Επεξεργασία

Κοινή χρήση μέσω


Plan for network isolation in Azure Machine Learning

In this article, you learn how to plan your network isolation for Azure Machine Learning and our recommendations. This article is for IT administrators who want to design network architecture.

What is network isolation?

Network isolation is a security strategy that involves dividing a network into separate segments or subnets, each functioning as its own small network. This approach helps to improve security and performance within a larger network structure. Major enterprises require network isolation to secure their resources from unauthorized access, tampering, or leakage of data and models. They also need to adhere to the regulations and standards that apply to their industry and domain.

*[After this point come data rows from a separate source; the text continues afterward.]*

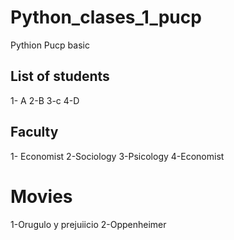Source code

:# Python_clases_1_pucp
Pythion Pucp basic
## List of students
1- A
2-B
3-c
4-D
## Faculty
1- Economist
2-Sociology
3-Psicology
4-Economist
# Movies
1-Orugulo y prejuiicio
2-Oppenheimer
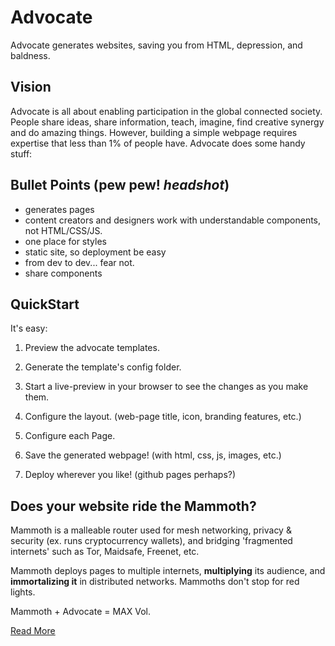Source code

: # Advocate

Advocate generates websites, saving you from HTML, depression, and baldness.

## Vision

Advocate is all about enabling participation in the global connected society. People share ideas, share information, teach, imagine, find creative synergy and do amazing things. However, building a simple webpage requires expertise that less than 1% of people have.
Advocate does some handy stuff:

## Bullet Points (pew pew! *headshot*)

 - generates pages
 - content creators and designers work with understandable components, not HTML/CSS/JS.
 - one place for styles
 - static site, so deployment be easy
 - from dev to dev... fear not.
 - share components


## QuickStart

It's easy:

1. Preview the advocate templates.

2. Generate the template's config folder.

3. Start a live-preview in your browser to see the changes as you make them.

4. Configure the layout. (web-page title, icon, branding features, etc.)

5. Configure each Page.

6. Save the generated webpage! (with html, css, js, images, etc.)

7. Deploy wherever you like! (github pages perhaps?)


## Does your website ride the Mammoth?

Mammoth is a malleable router used for mesh networking, privacy & security (ex. runs cryptocurrency wallets), and bridging 'fragmented internets' such as Tor, Maidsafe, Freenet, etc.

Mammoth deploys pages to multiple internets, **multiplying** its audience, and **immortalizing it** in distributed networks. Mammoths don't stop for red lights.

Mammoth + Advocate = MAX Vol.

[Read More](https://itdawns.org/)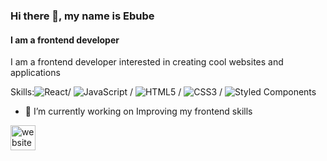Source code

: ### Hi there 👋, my name is Ebube
#### I am a frontend developer
I am a frontend developer interested in creating cool websites and applications

Skills:![React](https://img.shields.io/badge/react-%2320232a.svg?style=for-the-badge&logo=react&logoColor=%2361DAFB)/ ![JavaScript](https://img.shields.io/badge/javascript-%23323330.svg?style=for-the-badge&logo=javascript&logoColor=%23F7DF1E) / ![HTML5](https://img.shields.io/badge/html5-%23E34F26.svg?style=for-the-badge&logo=html5&logoColor=white) / 	![CSS3](https://img.shields.io/badge/css3-%231572B6.svg?style=for-the-badge&logo=css3&logoColor=white) / ![Styled Components](https://img.shields.io/badge/styled--components-DB7093?style=for-the-badge&logo=styled-components&logoColor=white)

- 🔭 I’m currently working on Improving my frontend skills 


[<img src='https://cdn.jsdelivr.net/npm/simple-icons@3.0.1/icons/icloud.svg' alt='website' height='40'>](https://personal-website-alpha-azure.vercel.app/)  

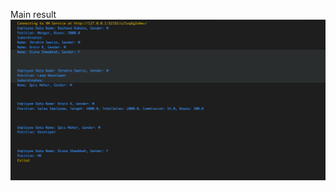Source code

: Main result
![alt text](https://github.com/qais-abumwais/srp-ocp-training-dart/blob/master/images/result.png?raw=true)
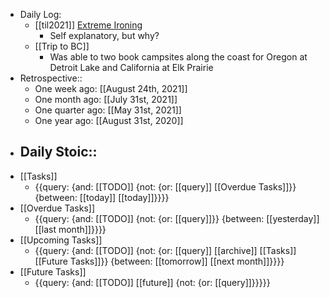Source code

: - Daily Log:
    - [[til2021]] [Extreme Ironing](https://en.wikipedia.org/wiki/Extreme_ironing)
        - Self explanatory, but why?
    - [[Trip to BC]]
        - Was able to two book campsites along the coast for Oregon at Detroit Lake and California at Elk Prairie
- Retrospective::
    - One week ago: [[August 24th, 2021]]
    - One month ago: [[July 31st, 2021]]
    - One quarter ago: [[May 31st, 2021]]
    - One year ago: [[August 31st, 2020]]
- Daily Stoic::
    - 
- [[Tasks]]
    - {{query: {and: [[TODO]] {not: {or: [[query]] [[Overdue Tasks]]}} {between: [[today]] [[today]]}}}}
- [[Overdue Tasks]]
    - {{query: {and: [[TODO]] {not: {or: [[query]]}} {between: [[yesterday]] [[last month]]}}}}
- [[Upcoming Tasks]]
    - {{query: {and: [[TODO]] {not: {or: [[query]] [[archive]] [[Tasks]] [[Future Tasks]]}} {between: [[tomorrow]] [[next month]]}}}}
- [[Future Tasks]]
    - {{query: {and: [[TODO]] [[future]] {not: {or: [[query]]}}}}}
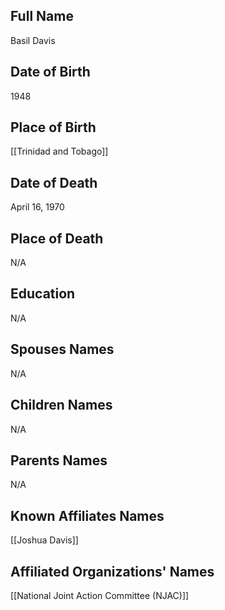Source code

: ## Full Name
Basil Davis

## Date of Birth
1948

## Place of Birth
[[Trinidad and Tobago]]

## Date of Death
April 16, 1970

## Place of Death
N/A

## Education
N/A

## Spouses Names
N/A

## Children Names
N/A

## Parents Names
N/A

## Known Affiliates Names
[[Joshua Davis]]

## Affiliated Organizations' Names
[[National Joint Action Committee (NJAC)]]

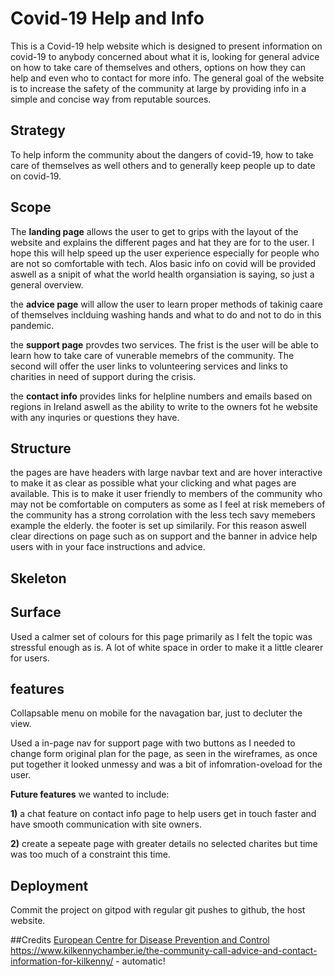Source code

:   # Covid-19 Help and Info

 This is a Covid-19 help website which is designed to present information on covid-19 to anybody concerned about what it is,
 looking for general advice on how to take care of themselves and others, options on how they can help and even who to contact for more info. 
 The general goal of the website is to increase the safety of the community at large by providing info in a simple and concise way from reputable sources. 


 ## Strategy
To help inform the community about the dangers of covid-19, how to take care of themselves as well others and to generally keep people up to date on covid-19.  

## Scope 
The **landing page** allows the user to get to grips with the layout of the website and explains the different pages and hat they are for to the user. I hope this will help speed up the user experience especially for people who are not so comfortable with tech. Alos basic info on covid will be provided aswell as a snipit of what the world health organsiation is saying, so just a general overview. 

the **advice page** will allow the user to learn proper methods of takinig caare of themselves inclduing washing hands and what to do and not to do in this pandemic. 

the **support page** provdes two services. The frist is the user will be able to learn how to take care of vunerable memebrs of the community. The second will offer the user links to volunteering services and links to charities in need of support during the crisis.

the **contact info** provides links for helpline numbers and emails based on regions in Ireland aswell as the ability to write to the owners fot he website with any inquries or questions they have. 


## Structure
the pages are have headers with large navbar text and are hover interactive to make it as clear as possible what your clicking and what pages are available. This is to make it user friendly to members of the community who may not be comfortable on computers as some as I  feel at risk memebers of the community has a strong corrolation with the less tech savy memebers example the elderly. the footer is set up similarily. For this reason aswell clear directions on page such as on support and the banner in advice help users with in your face instructions and advice. 

## Skeleton

## Surface
Used a calmer set of colours for this page primarily as I felt the topic was stressful enough as is. A lot of white space in order to make it a little clearer for users. 

## features
Collapsable menu on mobile for the navagation bar, just to decluter the view.

Used a in-page nav for support page with two buttons as I needed to change form original plan for the page, as seen in the wireframes, as once put together it looked unmessy and was a bit of infomration-oveload for the user.

**Future features** we wanted to include: 

   **1)** a chat feature on contact info page to help users get in touch faster and have smooth                                                     communication with site owners. 
                                       
   **2)** create a sepeate page with greater details no selected charites but time was too much of a                                                constraint this time.

## Deployment
Commit the project on gitpod with regular git pushes to github, the host website. 

##Credits
[European Centre for Disease Prevention and Control](https://www.ecdc.europa.eu/en/covid-19/questions-answers)
https://www.kilkennychamber.ie/the-community-call-advice-and-contact-information-for-kilkenny/ - automatic!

Inbound and outbound access

Network isolation must be considered in three areas within Azure Machine Learning:

  • Inbound access to the Azure Machine Learning workspace. For example, for your Data Scientists to securely access the workspace.
  • Outbound access from the Azure Machine Learning workspace. For example, to access other Azure services.
  • Outbound access from the Azure Machine Learning compute resources. For example, to access data sources, Python package repositories, or other resources.

The following diagram breaks down the inbound and outbound.

Diagram showing inbound and outbound communication for Azure Machine Learning.

Inbound access to Azure Machine Learning

Inbound access to a secured Azure Machine Learning workspace is set using the public network access (PNA) flag. The PNA flag setting decides if your workspace requires a private endpoint or not to access the workspace. There's an extra setting between public and private: Enabled from selected IP addresses. This setting allows access to your workspace from the IP addresses you specify. For more on this feature, see Enable Public Access only from internet IP ranges.

Outbound access

Azure Machine Learning's network isolation involves both Platform as a Service (PaaS) and Infrastructure as a Service (IaaS) components. PaaS services, such as the Azure Machine Learning workspace, storage, key vault, container registry, and monitor, can be isolated using Private Link. IaaS computing services, such as compute instances/clusters for AI model training, and Azure Kubernetes Service (AKS) or managed online endpoints for AI model scoring, can be injected into your virtual network and communicate with PaaS services using Private Link. The following diagram is an example of IaaS and PaaS components.

Diagram showing outbound communication from computes to Azure services.

Outbound from service to other Azure PaaS resources

Securing outbound access from your Azure Machine Learning service to other PaaS services is completed through trusted services. You can grant a subset of trusted Azure services access to Azure Machine Learning, while maintaining network rules for other apps. These trusted services use a managed identity to authenticate your Azure Machine Learning service.

Outbound from computes to the internet and other Azure PaaS resources

IaaS components are the compute resources such as compute instances/clusters and Azure Kubernetes Service (AKS) or managed online endpoints. For these IaaS resources, outbound access to the Internet is secured through a Firewall and outbound access to other PaaS resources is secured with Private Link and private endpoints. A managed virtual network allows for easier set-up of controlling outbound from computes.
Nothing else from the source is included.